# CSM has a new name in 2011 !



## Gilles (Oct 12, 2007)

In my quest to figure out if Plantex CSM was for sale in the Netherlands (e.g. in large quantities, cheaper then when i buy it from America), i have made a fair amount of phone calls to my supplier.

The product CSM will be renamed to *Nutritrace* as you can see in their 2011 product guide. So, it might still be available as CSM on the websites, but you might get confused when you see the new name.

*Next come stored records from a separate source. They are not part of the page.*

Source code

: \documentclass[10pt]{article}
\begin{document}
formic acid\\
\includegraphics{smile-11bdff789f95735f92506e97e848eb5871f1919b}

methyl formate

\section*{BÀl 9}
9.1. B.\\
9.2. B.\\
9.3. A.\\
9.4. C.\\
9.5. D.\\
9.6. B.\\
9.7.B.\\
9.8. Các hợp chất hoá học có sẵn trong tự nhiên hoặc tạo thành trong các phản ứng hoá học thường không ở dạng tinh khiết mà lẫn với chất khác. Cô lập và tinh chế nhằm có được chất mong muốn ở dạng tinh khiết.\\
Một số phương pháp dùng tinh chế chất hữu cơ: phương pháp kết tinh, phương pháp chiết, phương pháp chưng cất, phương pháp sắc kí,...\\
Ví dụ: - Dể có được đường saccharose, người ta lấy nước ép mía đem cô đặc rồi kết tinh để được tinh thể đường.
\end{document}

Please note; they did not change anything in their concentrations. It still has no boron.

Regards,
Gilles


----------



## Seattle_Aquarist (Mar 7, 2008)

Hi Gilles,

Excellent piece of information, thank you!


----------



## wearsbunnyslippers (Feb 18, 2008)

hey gilles,

cant you get plantenpracht there?


----------



## majstor76 (Feb 11, 2010)

> In my quest to figure out if Plantex CSM was for sale in the Netherlands (e.g. in large quantities, cheaper then when i buy it from America), i have made a fair amount of phone calls to my supplier.


So, did you find it (CSM)?


----------



## Gilles (Oct 12, 2007)

Yes i did, i am receiving 11kgs this week!


----------



## virgo888 (Jun 25, 2009)

I premix my CSM in 250ml filtered water. Overtime, I get nasty clumps in the solution. Is this normal?


----------



## Seattle_Aquarist (Mar 7, 2008)

Hi virgo888,

How much CSM+B do you typically add to the 250 ml H20 to make your dosing solution?


----------



## WeedCali (Mar 6, 2010)

sound to me like its settling. does shaking it up help at all?


----------



## aquaphish (Jan 22, 2005)

Are you mixing CSM or CSM+B? It really does not matter but just want to clear that up. I used to mix up 250mls but seemed to degrade and get a bit of mold growing in it. Most likely because I would not use it up too fast and it sat around.

Now I am using only a 125mil mix and it will be used up and not troubles now. Also I do use an opaque shampoo bottle and not a clear bottle to mix and store it in.


----------